[Collected data]
------------------------------

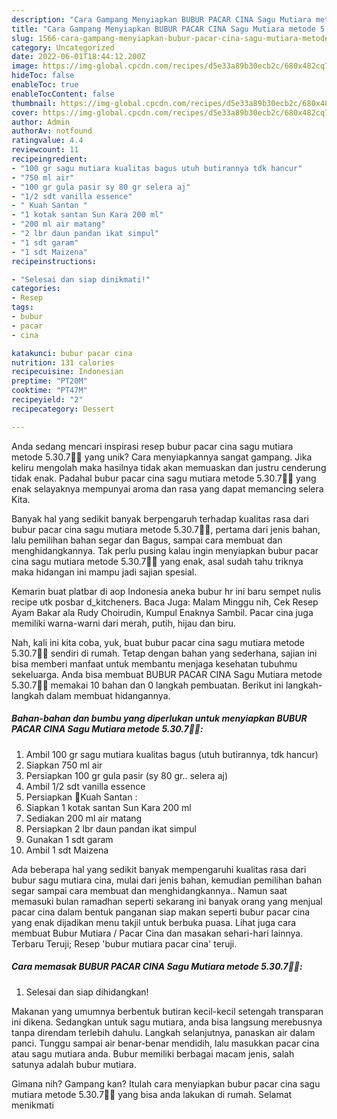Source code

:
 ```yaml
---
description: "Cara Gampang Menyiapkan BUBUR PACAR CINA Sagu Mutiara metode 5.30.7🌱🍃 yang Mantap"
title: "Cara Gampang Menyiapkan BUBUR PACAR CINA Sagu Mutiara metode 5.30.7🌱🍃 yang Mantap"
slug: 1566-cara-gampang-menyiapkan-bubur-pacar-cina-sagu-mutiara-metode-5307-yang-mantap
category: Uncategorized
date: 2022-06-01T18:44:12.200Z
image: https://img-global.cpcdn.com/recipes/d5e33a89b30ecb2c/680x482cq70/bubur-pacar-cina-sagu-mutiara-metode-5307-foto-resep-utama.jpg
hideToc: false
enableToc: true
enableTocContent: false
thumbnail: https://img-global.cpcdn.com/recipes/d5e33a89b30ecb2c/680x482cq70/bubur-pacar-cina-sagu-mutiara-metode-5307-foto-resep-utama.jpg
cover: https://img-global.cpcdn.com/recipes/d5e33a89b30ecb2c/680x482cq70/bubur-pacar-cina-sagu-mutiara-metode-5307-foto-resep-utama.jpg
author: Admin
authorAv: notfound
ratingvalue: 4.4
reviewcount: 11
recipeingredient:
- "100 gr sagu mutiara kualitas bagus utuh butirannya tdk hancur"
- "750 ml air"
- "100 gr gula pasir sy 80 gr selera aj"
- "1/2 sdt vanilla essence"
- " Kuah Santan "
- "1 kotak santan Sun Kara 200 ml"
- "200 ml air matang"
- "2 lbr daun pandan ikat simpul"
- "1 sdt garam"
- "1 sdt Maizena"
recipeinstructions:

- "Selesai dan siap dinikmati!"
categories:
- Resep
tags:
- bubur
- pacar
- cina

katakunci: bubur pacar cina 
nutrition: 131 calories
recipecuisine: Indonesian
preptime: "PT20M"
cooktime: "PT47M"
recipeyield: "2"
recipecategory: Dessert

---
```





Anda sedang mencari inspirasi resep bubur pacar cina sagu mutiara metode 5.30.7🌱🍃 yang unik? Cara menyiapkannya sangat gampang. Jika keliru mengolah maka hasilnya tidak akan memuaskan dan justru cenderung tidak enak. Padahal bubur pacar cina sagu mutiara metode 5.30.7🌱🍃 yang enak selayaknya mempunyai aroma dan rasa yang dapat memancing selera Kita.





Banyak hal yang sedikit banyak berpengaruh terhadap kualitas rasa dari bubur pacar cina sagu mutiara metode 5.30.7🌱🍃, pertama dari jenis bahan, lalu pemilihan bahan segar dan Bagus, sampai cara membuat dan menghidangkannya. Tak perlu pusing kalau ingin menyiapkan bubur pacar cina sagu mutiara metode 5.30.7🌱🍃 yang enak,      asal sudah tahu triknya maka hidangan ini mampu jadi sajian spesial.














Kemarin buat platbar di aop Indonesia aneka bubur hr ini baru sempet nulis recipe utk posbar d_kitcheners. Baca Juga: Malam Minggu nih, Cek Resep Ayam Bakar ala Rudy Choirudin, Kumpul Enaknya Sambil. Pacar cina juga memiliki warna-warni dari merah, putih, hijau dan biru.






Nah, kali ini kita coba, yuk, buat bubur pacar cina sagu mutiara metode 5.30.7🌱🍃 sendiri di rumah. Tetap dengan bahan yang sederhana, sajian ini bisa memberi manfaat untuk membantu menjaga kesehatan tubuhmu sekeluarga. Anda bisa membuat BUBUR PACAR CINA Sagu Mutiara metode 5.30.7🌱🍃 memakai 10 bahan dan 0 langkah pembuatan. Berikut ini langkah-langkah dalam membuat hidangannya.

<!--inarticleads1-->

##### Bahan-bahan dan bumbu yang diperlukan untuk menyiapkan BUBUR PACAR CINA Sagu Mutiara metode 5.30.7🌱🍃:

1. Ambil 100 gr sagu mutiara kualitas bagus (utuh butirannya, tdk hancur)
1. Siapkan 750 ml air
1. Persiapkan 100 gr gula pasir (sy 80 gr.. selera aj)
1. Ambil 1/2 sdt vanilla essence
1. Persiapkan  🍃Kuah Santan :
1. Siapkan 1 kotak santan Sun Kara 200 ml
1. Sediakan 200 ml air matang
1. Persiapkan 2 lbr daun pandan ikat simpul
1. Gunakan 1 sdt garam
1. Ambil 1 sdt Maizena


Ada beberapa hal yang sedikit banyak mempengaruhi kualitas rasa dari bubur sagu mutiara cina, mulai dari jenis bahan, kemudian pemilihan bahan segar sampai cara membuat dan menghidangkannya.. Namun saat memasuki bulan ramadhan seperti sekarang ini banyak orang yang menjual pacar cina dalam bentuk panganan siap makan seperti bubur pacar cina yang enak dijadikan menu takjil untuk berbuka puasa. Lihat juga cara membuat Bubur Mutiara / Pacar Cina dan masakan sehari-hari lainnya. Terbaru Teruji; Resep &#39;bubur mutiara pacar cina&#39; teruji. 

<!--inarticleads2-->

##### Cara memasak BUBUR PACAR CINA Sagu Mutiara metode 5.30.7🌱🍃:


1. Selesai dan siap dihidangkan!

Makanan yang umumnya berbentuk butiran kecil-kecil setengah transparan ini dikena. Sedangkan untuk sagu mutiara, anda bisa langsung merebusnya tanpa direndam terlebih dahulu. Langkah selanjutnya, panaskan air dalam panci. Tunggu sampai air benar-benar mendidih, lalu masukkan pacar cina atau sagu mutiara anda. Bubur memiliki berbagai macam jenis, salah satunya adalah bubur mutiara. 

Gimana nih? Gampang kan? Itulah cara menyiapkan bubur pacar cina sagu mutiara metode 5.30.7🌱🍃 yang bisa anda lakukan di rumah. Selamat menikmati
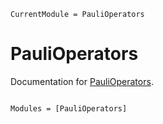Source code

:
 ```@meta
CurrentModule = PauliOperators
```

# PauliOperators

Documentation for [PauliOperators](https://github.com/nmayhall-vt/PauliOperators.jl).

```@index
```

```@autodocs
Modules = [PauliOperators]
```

------------------------------

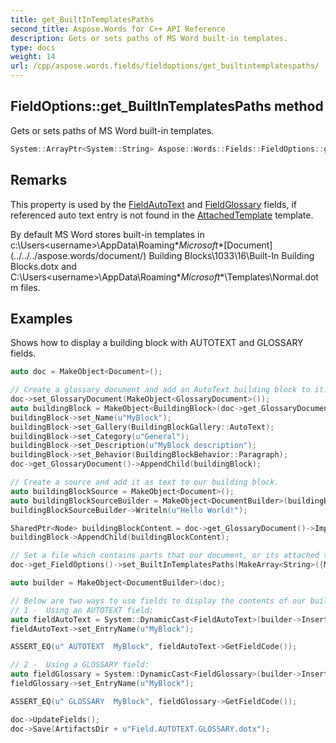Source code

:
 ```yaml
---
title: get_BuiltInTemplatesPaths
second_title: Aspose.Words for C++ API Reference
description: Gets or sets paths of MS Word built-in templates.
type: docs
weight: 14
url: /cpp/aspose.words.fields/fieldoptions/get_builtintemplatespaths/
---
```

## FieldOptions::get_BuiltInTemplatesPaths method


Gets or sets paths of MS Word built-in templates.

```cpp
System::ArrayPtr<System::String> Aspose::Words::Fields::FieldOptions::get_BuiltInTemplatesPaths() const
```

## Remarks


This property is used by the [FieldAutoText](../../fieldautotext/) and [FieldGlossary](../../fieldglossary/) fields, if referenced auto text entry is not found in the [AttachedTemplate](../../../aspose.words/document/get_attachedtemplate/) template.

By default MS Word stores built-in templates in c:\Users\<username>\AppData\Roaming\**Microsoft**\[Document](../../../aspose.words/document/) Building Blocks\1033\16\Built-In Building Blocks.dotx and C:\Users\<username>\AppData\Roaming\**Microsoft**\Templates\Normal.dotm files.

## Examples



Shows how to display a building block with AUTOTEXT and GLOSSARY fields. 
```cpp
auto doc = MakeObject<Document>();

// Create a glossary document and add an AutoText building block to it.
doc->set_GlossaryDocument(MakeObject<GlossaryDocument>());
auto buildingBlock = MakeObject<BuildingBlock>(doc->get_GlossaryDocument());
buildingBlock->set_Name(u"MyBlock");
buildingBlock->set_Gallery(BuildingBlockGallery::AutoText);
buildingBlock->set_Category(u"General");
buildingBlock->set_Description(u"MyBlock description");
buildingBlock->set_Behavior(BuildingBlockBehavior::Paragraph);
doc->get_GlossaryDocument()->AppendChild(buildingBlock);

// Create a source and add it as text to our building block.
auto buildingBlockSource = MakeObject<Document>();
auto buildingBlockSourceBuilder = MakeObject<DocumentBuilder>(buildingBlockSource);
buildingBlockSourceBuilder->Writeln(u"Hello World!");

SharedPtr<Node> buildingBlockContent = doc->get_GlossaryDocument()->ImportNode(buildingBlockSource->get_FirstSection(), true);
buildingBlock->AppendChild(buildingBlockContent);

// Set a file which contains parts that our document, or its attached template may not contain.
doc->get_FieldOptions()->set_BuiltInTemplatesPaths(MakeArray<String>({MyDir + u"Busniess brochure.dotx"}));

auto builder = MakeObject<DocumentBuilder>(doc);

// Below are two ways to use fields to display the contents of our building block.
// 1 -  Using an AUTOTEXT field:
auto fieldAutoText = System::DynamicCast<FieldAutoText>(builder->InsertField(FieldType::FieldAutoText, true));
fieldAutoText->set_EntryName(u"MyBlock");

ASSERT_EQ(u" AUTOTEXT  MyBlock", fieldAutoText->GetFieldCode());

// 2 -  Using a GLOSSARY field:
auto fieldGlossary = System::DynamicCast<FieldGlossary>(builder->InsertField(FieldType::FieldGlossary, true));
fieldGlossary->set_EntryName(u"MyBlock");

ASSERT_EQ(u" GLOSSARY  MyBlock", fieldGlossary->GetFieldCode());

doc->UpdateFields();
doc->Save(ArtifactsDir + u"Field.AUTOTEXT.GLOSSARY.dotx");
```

------------------------------

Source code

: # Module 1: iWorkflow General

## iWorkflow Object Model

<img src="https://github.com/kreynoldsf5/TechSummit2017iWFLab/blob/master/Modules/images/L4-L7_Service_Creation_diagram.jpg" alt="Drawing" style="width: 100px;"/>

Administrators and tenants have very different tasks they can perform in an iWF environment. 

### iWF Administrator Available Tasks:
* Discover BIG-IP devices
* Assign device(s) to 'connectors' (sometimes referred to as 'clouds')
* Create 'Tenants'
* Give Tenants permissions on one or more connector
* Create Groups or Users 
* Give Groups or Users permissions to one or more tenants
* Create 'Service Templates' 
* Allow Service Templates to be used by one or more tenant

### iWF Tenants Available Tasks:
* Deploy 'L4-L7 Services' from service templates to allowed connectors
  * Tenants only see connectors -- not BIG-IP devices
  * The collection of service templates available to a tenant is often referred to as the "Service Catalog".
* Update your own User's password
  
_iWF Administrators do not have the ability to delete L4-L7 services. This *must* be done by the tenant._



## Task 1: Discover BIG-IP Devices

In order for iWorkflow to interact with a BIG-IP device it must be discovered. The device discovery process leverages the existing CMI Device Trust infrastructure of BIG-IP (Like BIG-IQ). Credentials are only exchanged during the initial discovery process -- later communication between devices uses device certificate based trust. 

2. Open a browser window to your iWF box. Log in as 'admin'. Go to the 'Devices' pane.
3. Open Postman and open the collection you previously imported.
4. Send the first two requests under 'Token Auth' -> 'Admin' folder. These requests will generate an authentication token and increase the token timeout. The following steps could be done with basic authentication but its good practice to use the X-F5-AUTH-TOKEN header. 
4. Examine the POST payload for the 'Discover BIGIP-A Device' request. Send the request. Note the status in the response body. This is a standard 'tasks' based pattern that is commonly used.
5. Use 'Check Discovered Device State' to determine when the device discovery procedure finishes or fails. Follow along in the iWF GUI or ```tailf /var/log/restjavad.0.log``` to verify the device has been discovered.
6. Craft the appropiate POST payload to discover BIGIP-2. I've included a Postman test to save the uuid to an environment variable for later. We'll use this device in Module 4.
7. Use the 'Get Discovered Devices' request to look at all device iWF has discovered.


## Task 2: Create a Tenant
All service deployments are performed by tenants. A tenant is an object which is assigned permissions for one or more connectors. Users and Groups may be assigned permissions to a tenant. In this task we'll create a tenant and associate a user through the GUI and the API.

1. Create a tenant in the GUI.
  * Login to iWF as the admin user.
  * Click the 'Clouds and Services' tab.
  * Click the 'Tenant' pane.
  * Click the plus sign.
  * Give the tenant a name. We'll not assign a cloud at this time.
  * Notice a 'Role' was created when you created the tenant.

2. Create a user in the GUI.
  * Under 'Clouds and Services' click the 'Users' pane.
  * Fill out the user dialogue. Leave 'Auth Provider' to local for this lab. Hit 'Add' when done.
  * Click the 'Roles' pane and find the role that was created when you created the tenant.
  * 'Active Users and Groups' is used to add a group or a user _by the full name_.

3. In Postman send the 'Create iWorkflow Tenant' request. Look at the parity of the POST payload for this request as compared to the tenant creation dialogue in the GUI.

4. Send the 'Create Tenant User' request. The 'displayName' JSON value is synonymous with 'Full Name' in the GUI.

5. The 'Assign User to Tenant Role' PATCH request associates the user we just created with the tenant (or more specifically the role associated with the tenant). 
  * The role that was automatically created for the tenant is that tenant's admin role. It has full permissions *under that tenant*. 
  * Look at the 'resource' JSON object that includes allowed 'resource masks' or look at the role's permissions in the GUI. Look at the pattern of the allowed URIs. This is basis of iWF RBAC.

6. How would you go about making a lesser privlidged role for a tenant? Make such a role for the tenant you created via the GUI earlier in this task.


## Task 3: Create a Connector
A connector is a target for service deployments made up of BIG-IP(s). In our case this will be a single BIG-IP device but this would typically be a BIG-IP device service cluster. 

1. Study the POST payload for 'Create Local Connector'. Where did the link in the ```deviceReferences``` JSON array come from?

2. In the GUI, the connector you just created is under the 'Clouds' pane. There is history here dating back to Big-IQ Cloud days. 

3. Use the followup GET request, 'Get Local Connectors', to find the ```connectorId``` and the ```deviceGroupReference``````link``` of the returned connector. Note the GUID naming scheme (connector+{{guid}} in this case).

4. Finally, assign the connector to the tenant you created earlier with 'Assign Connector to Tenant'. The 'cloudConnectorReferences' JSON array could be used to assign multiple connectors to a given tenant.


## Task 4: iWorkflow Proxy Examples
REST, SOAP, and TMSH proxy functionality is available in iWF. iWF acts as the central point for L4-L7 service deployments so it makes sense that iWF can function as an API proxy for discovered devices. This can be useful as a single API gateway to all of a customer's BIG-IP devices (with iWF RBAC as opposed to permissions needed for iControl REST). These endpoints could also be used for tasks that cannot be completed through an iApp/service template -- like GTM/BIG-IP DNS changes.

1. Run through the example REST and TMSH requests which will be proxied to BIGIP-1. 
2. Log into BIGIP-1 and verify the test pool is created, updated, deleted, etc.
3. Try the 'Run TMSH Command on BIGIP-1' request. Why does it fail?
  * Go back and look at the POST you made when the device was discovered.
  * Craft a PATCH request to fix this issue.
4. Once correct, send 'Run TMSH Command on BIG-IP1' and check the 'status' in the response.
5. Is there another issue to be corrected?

------------------------------

• _Exercise goal_
Which lines above include the word "PATCH"? Show each one.

• _Result_
5. The 'Assign User to Tenant Role' PATCH request associates the user we just created with the tenant (or more specifically the role associated with the tenant). 
  * Craft a PATCH request to fix this issue.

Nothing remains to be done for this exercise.